INPUT DATA below:

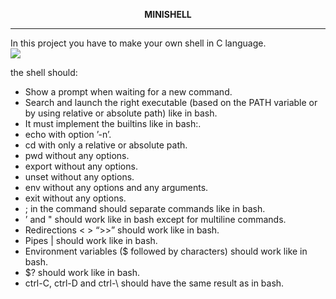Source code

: **<p align="center" with="300" height="200">MINISHELL<p/>**
<hr/>
In this project you have to make your own shell in C language.<br/>
<image src="Minishell.gif"/>

the shell should:

- Show a prompt when waiting for a new command.
- Search and launch the right executable (based on the PATH variable or by using relative or absolute path) like in bash.
- It must implement the builtins like in bash:.
- echo with option ’-n’.
- cd with only a relative or absolute path.
- pwd without any options.
- export without any options.
- unset without any options.
- env without any options and any arguments.
- exit without any options.
- ; in the command should separate commands like in bash.
- ’ and " should work like in bash except for multiline commands.
- Redirections < > “>>” should work like in bash.
- Pipes | should work like in bash.
- Environment variables ($ followed by characters) should work like in bash.
- $? should work like in bash.
- ctrl-C, ctrl-D and ctrl-\ should have the same result as in bash.

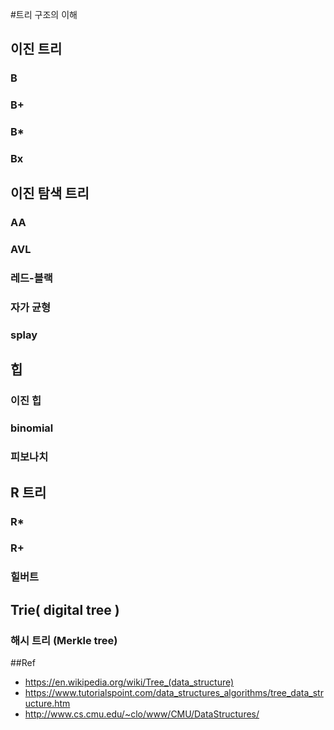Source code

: #트리 구조의 이해

## 이진 트리
### B
### B+
### B*
### Bx

## 이진 탐색 트리 
### AA 
### AVL 
### 레드-블랙 
### 자가 균형 
### splay

## 힙 
### 이진 힙 
### binomial 
### 피보나치

## R 트리 
### R* 
### R+ 
### 힐버트

## Trie( digital tree )
### 해시 트리 (Merkle tree)

##Ref
* https://en.wikipedia.org/wiki/Tree_(data_structure)
* https://www.tutorialspoint.com/data_structures_algorithms/tree_data_structure.htm
* http://www.cs.cmu.edu/~clo/www/CMU/DataStructures/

End of INPUT DATA.

*TRY IT:* Hand over the entries again, exactly as written and without the pictures.

*ANSWER SPACE:*
Source code

: **<p align="center" with="300" height="200">MINISHELL<p/>**
<hr/>
In this project you have to make your own shell in C language.<br/>
<image src="Minishell.gif"/>

the shell should:

- Show a prompt when waiting for a new command.
- Search and launch the right executable (based on the PATH variable or by using relative or absolute path) like in bash.
- It must implement the builtins like in bash:.
- echo with option ’-n’.
- cd with only a relative or absolute path.
- pwd without any options.
- export without any options.
- unset without any options.
- env without any options and any arguments.
- exit without any options.
- ; in the command should separate commands like in bash.
- ’ and " should work like in bash except for multiline commands.
- Redirections < > “>>” should work like in bash.
- Pipes | should work like in bash.
- Environment variables ($ followed by characters) should work like in bash.
- $? should work like in bash.
- ctrl-C, ctrl-D and ctrl-\ should have the same result as in bash.

Source code

: #트리 구조의 이해

## 이진 트리
### B
### B+
### B*
### Bx

## 이진 탐색 트리 
### AA 
### AVL 
### 레드-블랙 
### 자가 균형 
### splay

## 힙 
### 이진 힙 
### binomial 
### 피보나치

## R 트리 
### R* 
### R+ 
### 힐버트

## Trie( digital tree )
### 해시 트리 (Merkle tree)

##Ref
* https://en.wikipedia.org/wiki/Tree_(data_structure)
* https://www.tutorialspoint.com/data_structures_algorithms/tree_data_structure.htm
* http://www.cs.cmu.edu/~clo/www/CMU/DataStructures/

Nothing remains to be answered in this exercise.